Records supplied below:

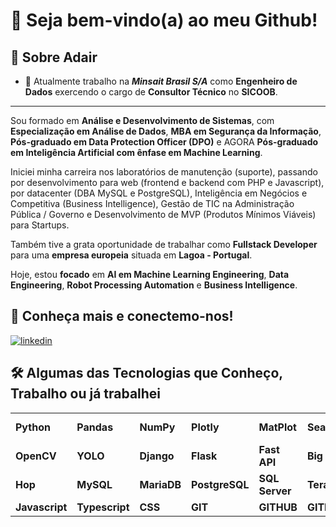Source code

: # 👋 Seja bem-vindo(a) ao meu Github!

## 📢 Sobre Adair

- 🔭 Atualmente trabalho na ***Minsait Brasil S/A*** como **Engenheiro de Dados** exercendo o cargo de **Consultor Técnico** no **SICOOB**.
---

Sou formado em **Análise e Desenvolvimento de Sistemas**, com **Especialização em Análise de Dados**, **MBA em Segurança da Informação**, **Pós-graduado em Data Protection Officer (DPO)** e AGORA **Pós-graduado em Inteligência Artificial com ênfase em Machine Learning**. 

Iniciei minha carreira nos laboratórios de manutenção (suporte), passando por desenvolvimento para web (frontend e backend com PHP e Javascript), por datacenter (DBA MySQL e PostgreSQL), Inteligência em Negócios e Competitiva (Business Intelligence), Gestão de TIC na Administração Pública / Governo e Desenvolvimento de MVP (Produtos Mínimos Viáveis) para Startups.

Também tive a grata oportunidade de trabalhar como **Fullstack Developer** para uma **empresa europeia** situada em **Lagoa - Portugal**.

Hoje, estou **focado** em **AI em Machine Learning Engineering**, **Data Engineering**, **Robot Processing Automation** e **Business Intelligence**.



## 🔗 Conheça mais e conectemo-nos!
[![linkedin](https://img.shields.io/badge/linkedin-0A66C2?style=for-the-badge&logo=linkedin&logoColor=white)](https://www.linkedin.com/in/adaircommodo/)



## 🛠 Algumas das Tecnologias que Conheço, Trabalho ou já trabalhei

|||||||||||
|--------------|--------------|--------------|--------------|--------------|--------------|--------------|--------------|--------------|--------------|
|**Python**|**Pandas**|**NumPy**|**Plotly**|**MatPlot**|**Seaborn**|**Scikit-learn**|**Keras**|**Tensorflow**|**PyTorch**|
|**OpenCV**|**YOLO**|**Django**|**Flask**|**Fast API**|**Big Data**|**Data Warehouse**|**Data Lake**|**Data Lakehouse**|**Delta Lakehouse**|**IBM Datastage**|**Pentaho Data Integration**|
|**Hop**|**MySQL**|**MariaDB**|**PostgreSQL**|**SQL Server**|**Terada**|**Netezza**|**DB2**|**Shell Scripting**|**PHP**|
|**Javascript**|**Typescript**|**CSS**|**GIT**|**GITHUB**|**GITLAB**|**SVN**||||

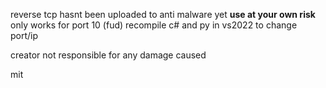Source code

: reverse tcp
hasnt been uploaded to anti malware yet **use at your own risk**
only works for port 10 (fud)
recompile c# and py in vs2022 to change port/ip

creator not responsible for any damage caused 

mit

End of Records supplied.
Records supplied below:

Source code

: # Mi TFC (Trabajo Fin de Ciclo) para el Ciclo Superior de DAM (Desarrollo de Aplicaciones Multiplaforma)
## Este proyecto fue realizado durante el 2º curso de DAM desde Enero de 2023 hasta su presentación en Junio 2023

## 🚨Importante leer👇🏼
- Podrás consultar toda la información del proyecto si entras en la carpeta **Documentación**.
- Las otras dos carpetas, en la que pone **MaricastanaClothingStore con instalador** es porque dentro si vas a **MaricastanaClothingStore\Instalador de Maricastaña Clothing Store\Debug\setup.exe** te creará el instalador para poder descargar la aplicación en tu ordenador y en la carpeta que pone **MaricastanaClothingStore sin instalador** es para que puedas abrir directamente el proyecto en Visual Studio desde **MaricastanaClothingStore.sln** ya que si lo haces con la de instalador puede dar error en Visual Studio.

End of Records supplied.

◆ Goal of the exercise
Transcribe the records above exactly, beginning at the line that contains "de Aplicaciones Multiplaforma)" and ending with the line that contains "## 🚨Importante leer👇🏼", both included, and nothing else.

◆ Exercise answer
: # Mi TFC (Trabajo Fin de Ciclo) para el Ciclo Superior de DAM (Desarrollo de Aplicaciones Multiplaforma)
## Este proyecto fue realizado durante el 2º curso de DAM desde Enero de 2023 hasta su presentación en Junio 2023

## 🚨Importante leer👇🏼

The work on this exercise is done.